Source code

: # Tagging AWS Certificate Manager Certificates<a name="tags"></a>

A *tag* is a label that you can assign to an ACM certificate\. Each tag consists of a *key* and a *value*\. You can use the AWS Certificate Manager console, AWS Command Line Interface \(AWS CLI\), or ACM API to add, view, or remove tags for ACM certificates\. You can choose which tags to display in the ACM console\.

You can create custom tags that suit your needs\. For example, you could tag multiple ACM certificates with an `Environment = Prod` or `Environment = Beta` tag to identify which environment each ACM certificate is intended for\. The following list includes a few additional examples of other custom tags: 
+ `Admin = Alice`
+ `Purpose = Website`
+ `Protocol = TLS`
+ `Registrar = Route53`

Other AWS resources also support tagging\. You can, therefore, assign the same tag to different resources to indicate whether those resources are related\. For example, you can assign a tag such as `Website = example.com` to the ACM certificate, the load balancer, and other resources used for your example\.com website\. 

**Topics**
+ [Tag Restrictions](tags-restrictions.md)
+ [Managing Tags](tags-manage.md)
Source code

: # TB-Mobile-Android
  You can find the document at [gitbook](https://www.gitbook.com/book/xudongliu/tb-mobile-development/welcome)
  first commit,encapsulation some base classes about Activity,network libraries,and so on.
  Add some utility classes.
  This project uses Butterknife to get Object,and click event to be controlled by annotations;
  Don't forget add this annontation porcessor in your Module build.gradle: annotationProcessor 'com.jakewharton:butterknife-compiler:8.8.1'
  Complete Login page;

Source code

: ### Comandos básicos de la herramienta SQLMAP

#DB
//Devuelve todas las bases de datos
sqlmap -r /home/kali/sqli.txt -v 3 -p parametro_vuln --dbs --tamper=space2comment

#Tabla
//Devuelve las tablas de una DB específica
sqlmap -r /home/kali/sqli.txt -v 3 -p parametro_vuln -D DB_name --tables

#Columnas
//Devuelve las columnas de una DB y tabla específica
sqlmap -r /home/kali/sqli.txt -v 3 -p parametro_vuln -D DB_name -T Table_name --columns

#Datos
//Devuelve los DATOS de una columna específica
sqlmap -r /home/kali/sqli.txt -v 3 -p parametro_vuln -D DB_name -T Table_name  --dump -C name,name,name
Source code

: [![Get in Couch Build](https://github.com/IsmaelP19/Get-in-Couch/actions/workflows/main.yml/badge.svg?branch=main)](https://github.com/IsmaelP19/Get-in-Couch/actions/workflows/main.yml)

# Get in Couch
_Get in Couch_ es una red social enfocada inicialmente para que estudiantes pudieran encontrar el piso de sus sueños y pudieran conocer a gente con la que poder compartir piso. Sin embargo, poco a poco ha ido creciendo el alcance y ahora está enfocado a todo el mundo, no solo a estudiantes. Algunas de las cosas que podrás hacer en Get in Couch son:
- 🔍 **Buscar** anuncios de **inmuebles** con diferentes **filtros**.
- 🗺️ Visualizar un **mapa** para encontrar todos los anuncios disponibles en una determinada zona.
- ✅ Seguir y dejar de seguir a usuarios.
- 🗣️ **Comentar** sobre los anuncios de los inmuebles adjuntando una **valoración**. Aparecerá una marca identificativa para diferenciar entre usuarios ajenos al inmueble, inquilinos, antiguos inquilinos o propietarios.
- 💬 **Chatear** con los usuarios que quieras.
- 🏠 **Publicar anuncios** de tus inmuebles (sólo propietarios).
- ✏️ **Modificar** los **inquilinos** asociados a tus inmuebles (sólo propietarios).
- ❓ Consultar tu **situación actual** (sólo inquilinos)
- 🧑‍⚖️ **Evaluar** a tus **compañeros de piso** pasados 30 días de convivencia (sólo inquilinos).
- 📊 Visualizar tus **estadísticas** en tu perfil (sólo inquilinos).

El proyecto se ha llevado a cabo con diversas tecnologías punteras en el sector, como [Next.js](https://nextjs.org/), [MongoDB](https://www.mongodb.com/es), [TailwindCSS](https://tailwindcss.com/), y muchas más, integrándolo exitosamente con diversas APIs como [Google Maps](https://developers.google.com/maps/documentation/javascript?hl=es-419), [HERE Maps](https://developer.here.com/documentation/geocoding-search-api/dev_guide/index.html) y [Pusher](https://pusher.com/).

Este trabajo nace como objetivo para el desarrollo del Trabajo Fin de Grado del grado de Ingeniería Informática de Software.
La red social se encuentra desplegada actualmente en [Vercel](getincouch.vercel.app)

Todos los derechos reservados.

§ Assigned task:
Reproduce all of the entries above verbatim.

§ Response to the exercise:
Source code

: # Tagging AWS Certificate Manager Certificates<a name="tags"></a>

A *tag* is a label that you can assign to an ACM certificate\. Each tag consists of a *key* and a *value*\. You can use the AWS Certificate Manager console, AWS Command Line Interface \(AWS CLI\), or ACM API to add, view, or remove tags for ACM certificates\. You can choose which tags to display in the ACM console\.

You can create custom tags that suit your needs\. For example, you could tag multiple ACM certificates with an `Environment = Prod` or `Environment = Beta` tag to identify which environment each ACM certificate is intended for\. The following list includes a few additional examples of other custom tags: 
+ `Admin = Alice`
+ `Purpose = Website`
+ `Protocol = TLS`
+ `Registrar = Route53`

Other AWS resources also support tagging\. You can, therefore, assign the same tag to different resources to indicate whether those resources are related\. For example, you can assign a tag such as `Website = example.com` to the ACM certificate, the load balancer, and other resources used for your example\.com website\. 

**Topics**
+ [Tag Restrictions](tags-restrictions.md)
+ [Managing Tags](tags-manage.md)
Source code

: # TB-Mobile-Android
  You can find the document at [gitbook](https://www.gitbook.com/book/xudongliu/tb-mobile-development/welcome)
  first commit,encapsulation some base classes about Activity,network libraries,and so on.
  Add some utility classes.
  This project uses Butterknife to get Object,and click event to be controlled by annotations;
  Don't forget add this annontation porcessor in your Module build.gradle: annotationProcessor 'com.jakewharton:butterknife-compiler:8.8.1'
  Complete Login page;

Source code

: ### Comandos básicos de la herramienta SQLMAP

#DB
//Devuelve todas las bases de datos
sqlmap -r /home/kali/sqli.txt -v 3 -p parametro_vuln --dbs --tamper=space2comment

#Tabla
//Devuelve las tablas de una DB específica
sqlmap -r /home/kali/sqli.txt -v 3 -p parametro_vuln -D DB_name --tables

#Columnas
//Devuelve las columnas de una DB y tabla específica
sqlmap -r /home/kali/sqli.txt -v 3 -p parametro_vuln -D DB_name -T Table_name --columns

#Datos
//Devuelve los DATOS de una columna específica
sqlmap -r /home/kali/sqli.txt -v 3 -p parametro_vuln -D DB_name -T Table_name  --dump -C name,name,name
Source code

: [![Get in Couch Build](https://github.com/IsmaelP19/Get-in-Couch/actions/workflows/main.yml/badge.svg?branch=main)](https://github.com/IsmaelP19/Get-in-Couch/actions/workflows/main.yml)

# Get in Couch
_Get in Couch_ es una red social enfocada inicialmente para que estudiantes pudieran encontrar el piso de sus sueños y pudieran conocer a gente con la que poder compartir piso. Sin embargo, poco a poco ha ido creciendo el alcance y ahora está enfocado a todo el mundo, no solo a estudiantes. Algunas de las cosas que podrás hacer en Get in Couch son:
- 🔍 **Buscar** anuncios de **inmuebles** con diferentes **filtros**.
- 🗺️ Visualizar un **mapa** para encontrar todos los anuncios disponibles en una determinada zona.
- ✅ Seguir y dejar de seguir a usuarios.
- 🗣️ **Comentar** sobre los anuncios de los inmuebles adjuntando una **valoración**. Aparecerá una marca identificativa para diferenciar entre usuarios ajenos al inmueble, inquilinos, antiguos inquilinos o propietarios.
- 💬 **Chatear** con los usuarios que quieras.
- 🏠 **Publicar anuncios** de tus inmuebles (sólo propietarios).
- ✏️ **Modificar** los **inquilinos** asociados a tus inmuebles (sólo propietarios).
- ❓ Consultar tu **situación actual** (sólo inquilinos)
- 🧑‍⚖️ **Evaluar** a tus **compañeros de piso** pasados 30 días de convivencia (sólo inquilinos).
- 📊 Visualizar tus **estadísticas** en tu perfil (sólo inquilinos).

El proyecto se ha llevado a cabo con diversas tecnologías punteras en el sector, como [Next.js](https://nextjs.org/), [MongoDB](https://www.mongodb.com/es), [TailwindCSS](https://tailwindcss.com/), y muchas más, integrándolo exitosamente con diversas APIs como [Google Maps](https://developers.google.com/maps/documentation/javascript?hl=es-419), [HERE Maps](https://developer.here.com/documentation/geocoding-search-api/dev_guide/index.html) y [Pusher](https://pusher.com/).

Este trabajo nace como objetivo para el desarrollo del Trabajo Fin de Grado del grado de Ingeniería Informática de Software.
La red social se encuentra desplegada actualmente en [Vercel](getincouch.vercel.app)

Todos los derechos reservados.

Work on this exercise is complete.